DESCRIPTION OF THE TASK
Working through the lines below, return each one that holds "projects".

========

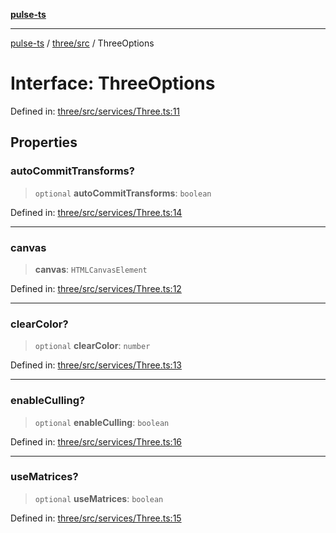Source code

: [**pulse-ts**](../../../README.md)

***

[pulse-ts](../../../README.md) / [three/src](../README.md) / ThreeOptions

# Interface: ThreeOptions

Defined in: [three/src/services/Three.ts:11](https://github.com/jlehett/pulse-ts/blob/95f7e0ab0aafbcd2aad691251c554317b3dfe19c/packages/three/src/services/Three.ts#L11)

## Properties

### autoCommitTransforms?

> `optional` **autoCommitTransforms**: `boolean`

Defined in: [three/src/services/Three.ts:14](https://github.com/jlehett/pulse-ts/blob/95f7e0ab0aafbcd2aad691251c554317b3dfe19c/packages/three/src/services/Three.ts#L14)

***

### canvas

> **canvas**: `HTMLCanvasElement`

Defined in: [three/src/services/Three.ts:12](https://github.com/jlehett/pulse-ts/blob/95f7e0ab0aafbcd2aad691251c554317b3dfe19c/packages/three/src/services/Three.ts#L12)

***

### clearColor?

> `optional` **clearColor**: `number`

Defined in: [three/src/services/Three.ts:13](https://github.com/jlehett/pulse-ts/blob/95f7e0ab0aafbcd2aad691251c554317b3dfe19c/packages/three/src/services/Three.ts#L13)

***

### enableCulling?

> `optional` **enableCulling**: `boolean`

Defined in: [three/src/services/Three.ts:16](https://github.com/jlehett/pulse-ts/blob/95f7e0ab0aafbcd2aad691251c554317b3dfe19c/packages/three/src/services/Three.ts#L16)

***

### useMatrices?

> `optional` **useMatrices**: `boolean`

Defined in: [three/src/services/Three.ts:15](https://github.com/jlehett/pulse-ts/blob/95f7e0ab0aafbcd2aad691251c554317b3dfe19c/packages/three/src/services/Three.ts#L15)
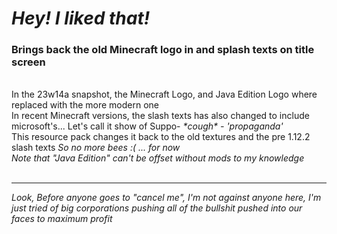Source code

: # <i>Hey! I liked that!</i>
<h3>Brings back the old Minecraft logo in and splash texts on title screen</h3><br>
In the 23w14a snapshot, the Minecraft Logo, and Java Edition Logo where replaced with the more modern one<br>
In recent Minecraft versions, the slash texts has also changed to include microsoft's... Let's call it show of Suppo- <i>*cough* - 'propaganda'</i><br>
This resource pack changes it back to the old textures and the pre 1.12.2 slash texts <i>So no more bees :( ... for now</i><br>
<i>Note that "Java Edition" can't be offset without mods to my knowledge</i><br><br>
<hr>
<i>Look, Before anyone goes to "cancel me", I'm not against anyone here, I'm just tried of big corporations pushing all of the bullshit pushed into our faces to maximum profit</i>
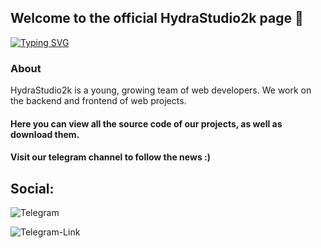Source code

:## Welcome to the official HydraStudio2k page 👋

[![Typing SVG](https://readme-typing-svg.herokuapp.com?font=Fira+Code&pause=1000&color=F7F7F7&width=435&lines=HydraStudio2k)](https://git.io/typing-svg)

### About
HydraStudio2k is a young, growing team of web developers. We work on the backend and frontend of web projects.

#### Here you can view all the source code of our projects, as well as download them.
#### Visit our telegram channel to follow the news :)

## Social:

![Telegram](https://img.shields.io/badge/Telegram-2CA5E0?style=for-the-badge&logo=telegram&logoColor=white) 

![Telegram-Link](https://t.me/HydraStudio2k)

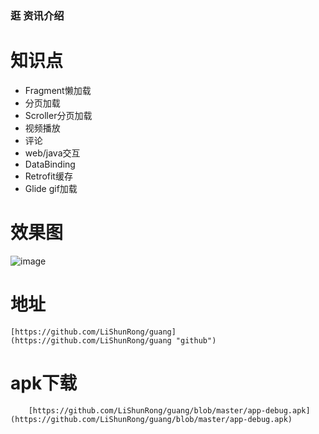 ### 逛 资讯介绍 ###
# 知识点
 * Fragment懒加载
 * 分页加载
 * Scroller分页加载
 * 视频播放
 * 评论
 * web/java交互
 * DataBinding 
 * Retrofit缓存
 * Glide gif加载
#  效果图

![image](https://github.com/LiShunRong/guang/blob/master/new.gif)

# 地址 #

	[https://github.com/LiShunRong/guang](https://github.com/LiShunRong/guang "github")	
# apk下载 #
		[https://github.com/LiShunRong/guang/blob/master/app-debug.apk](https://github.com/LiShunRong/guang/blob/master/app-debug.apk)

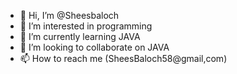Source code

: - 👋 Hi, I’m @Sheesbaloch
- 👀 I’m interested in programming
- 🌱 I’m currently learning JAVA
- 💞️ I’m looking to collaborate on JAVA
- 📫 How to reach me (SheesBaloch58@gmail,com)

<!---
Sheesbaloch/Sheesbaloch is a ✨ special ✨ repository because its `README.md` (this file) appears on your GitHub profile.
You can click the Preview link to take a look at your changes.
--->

========

YOUR RESPONSE
HydraStudio2k is a young, growing team of web developers. We work on the backend and frontend of web projects.
#### Here you can view all the source code of our projects, as well as download them.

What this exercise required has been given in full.